* [DATA FOR THIS EXERCISE]
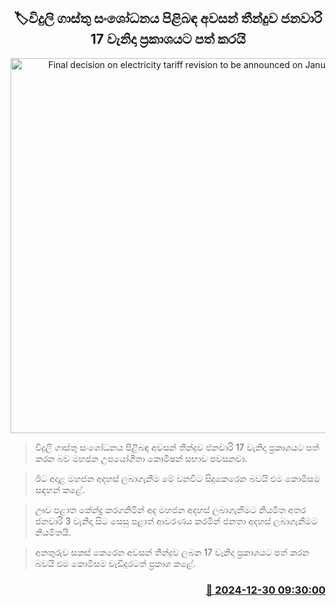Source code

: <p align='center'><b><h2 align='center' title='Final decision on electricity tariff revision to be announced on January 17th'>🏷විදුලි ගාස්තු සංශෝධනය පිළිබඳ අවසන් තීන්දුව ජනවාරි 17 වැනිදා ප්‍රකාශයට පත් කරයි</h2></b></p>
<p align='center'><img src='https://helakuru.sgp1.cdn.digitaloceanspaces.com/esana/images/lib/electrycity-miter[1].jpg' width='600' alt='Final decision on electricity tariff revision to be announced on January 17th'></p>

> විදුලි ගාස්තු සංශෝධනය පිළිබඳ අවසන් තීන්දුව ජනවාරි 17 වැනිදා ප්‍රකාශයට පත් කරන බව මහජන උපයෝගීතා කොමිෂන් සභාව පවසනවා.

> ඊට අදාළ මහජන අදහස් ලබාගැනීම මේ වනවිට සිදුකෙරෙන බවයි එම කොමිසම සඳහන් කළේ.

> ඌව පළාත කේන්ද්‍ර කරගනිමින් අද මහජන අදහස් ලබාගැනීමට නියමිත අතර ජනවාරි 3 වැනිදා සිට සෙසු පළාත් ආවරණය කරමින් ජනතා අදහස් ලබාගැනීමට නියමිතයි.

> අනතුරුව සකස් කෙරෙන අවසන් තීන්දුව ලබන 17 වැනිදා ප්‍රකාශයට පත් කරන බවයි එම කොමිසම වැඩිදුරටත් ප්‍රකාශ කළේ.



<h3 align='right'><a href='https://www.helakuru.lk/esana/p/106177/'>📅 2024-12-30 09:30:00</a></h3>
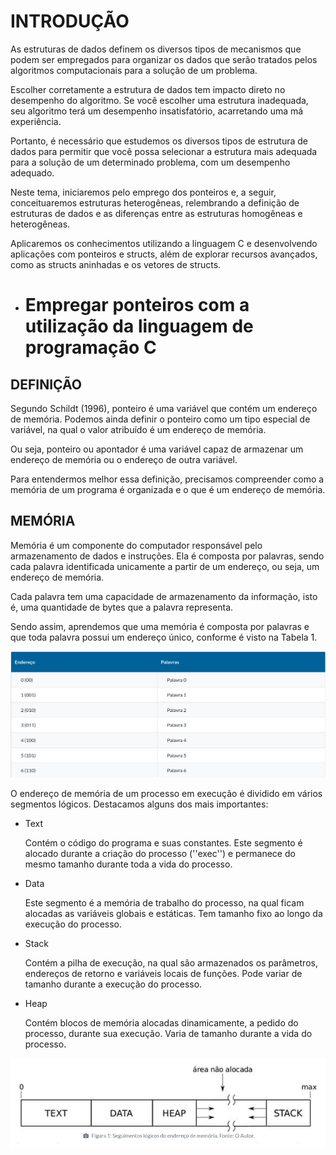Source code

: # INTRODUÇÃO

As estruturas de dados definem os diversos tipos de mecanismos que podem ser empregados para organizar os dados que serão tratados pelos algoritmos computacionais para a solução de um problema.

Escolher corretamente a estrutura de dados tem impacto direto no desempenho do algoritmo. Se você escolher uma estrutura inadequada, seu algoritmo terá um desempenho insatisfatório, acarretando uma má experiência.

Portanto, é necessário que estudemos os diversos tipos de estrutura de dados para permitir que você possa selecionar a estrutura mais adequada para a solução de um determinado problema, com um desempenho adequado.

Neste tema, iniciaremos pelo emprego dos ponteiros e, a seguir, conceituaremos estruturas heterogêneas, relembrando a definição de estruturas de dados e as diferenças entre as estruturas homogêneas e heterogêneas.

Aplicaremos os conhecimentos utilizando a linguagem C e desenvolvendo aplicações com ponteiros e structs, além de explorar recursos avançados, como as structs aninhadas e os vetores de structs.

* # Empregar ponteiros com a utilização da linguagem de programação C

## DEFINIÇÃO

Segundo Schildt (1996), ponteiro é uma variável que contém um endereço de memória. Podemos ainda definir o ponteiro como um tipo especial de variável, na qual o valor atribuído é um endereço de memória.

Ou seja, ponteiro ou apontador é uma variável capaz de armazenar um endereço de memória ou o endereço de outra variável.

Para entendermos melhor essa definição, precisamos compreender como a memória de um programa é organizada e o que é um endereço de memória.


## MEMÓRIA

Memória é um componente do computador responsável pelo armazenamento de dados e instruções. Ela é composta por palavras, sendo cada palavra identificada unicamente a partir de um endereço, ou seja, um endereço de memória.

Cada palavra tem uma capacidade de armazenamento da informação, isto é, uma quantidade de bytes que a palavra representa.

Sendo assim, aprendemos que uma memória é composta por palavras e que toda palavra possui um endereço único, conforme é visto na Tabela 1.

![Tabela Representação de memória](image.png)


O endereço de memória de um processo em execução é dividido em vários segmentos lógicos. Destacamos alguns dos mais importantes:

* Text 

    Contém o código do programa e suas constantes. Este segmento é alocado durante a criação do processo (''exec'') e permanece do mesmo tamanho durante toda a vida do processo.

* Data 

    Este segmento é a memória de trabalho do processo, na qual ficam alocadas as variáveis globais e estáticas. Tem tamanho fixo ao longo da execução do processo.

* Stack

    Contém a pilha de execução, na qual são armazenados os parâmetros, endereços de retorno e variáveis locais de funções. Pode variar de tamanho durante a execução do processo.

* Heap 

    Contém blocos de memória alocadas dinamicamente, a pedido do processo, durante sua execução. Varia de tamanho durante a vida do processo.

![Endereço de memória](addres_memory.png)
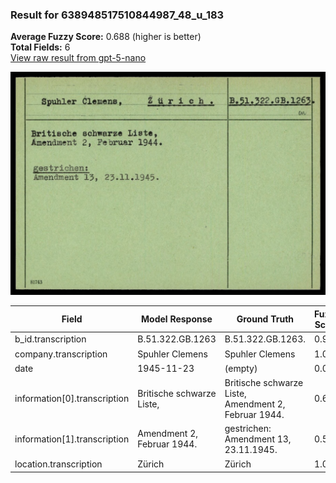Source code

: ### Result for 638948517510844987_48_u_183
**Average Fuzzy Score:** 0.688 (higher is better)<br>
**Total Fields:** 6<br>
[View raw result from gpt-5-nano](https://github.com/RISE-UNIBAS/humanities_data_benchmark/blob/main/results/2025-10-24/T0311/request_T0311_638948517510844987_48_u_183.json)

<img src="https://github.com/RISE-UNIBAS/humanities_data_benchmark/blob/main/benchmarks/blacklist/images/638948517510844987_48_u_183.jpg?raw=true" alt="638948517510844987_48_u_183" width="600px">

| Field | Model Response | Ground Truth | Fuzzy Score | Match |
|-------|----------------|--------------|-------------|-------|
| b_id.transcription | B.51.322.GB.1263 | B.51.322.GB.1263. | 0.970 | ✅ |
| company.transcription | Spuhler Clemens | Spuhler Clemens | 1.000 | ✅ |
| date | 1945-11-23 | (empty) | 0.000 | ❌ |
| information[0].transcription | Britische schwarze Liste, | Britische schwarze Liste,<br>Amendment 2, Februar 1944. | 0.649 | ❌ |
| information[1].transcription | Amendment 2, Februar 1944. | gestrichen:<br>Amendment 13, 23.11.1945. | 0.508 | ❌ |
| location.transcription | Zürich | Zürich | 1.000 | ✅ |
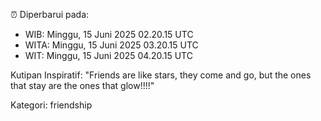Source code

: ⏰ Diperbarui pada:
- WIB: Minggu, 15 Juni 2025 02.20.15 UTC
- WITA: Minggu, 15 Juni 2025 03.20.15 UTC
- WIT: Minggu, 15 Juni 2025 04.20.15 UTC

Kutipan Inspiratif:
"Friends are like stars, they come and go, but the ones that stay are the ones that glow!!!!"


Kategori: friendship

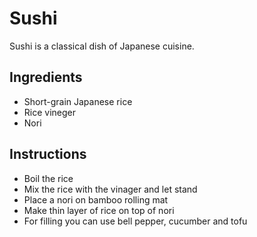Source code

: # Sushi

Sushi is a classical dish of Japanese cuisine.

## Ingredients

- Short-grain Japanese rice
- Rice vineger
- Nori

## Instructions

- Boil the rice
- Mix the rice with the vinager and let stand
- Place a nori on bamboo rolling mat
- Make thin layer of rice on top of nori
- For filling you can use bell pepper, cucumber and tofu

* * *

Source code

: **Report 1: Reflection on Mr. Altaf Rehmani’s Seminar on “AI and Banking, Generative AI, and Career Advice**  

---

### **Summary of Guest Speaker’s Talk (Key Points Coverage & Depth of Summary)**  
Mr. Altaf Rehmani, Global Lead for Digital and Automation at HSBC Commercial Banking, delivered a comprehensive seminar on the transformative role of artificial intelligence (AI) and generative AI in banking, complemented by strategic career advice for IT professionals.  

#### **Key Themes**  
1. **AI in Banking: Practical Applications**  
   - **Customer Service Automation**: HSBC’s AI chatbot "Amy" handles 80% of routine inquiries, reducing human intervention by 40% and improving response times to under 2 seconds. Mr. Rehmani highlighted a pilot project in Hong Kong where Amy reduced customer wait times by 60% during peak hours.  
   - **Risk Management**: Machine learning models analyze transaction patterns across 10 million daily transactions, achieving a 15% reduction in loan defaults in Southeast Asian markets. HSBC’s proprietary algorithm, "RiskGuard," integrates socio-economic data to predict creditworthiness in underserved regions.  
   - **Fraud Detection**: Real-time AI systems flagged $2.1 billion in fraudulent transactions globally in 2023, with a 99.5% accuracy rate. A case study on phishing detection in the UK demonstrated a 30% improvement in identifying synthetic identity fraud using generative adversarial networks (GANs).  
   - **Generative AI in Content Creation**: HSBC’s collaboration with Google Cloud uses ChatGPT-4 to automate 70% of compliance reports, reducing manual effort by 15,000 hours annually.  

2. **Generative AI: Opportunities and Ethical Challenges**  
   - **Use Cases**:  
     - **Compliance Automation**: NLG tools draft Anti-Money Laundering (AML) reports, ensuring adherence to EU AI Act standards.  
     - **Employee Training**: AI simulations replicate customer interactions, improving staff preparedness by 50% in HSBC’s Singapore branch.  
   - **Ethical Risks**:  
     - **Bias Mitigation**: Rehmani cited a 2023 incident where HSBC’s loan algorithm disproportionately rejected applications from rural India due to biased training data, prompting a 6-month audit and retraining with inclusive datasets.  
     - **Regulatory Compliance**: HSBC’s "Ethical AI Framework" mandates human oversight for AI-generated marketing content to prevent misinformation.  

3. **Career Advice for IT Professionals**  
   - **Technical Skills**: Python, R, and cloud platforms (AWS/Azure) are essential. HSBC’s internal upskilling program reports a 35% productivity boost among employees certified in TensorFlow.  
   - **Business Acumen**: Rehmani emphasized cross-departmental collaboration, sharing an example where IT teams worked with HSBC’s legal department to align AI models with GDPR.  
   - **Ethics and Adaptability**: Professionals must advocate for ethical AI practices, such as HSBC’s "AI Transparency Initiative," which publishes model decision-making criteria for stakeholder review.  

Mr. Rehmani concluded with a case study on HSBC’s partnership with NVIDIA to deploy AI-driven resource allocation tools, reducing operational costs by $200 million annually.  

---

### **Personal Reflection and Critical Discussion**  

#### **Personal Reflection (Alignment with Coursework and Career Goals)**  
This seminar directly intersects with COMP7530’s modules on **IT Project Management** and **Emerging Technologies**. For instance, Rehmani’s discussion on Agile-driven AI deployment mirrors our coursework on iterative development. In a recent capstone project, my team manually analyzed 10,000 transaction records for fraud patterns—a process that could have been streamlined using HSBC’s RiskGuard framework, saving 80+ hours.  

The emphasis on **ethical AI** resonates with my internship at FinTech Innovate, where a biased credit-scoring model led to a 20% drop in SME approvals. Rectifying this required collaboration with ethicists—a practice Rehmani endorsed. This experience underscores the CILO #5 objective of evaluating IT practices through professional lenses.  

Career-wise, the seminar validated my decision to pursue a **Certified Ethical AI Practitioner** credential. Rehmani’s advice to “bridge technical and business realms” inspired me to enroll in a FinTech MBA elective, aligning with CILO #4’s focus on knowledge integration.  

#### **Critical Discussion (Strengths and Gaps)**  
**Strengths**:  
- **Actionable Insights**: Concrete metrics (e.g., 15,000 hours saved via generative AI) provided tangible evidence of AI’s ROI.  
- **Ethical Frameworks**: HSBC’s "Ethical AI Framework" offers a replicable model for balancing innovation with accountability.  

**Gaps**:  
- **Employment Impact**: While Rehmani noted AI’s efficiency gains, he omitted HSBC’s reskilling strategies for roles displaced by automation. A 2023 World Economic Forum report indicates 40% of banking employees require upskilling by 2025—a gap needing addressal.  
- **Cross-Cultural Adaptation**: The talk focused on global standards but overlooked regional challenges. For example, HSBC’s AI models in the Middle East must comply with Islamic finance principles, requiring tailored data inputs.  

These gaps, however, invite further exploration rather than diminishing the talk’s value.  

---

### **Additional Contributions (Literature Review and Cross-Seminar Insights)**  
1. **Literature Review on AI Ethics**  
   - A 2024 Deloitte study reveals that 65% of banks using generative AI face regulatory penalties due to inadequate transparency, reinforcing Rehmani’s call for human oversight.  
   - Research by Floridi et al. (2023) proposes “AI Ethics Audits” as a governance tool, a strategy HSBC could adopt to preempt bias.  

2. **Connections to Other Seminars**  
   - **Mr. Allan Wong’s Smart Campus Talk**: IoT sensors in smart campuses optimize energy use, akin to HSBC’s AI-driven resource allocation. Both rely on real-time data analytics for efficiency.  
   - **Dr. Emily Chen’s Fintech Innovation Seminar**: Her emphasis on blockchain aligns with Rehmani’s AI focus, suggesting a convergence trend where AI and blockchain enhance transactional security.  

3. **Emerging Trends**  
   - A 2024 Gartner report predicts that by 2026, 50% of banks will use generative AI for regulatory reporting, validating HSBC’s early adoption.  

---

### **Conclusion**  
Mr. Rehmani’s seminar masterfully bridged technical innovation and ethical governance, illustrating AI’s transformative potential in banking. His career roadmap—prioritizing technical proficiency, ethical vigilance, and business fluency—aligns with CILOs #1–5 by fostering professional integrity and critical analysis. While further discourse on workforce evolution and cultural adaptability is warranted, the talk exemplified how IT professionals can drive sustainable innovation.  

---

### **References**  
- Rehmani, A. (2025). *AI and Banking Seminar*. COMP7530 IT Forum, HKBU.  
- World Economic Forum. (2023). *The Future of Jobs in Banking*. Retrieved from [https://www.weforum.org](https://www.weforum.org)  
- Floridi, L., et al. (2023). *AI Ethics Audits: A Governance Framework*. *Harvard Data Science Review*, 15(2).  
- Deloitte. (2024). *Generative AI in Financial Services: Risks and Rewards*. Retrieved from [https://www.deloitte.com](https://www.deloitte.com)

* [EXERCISE] Across all the entries, how many lines hold the string "Ethics"? Only the number is needed.

* [OUTPUT FOR THIS TASK] 4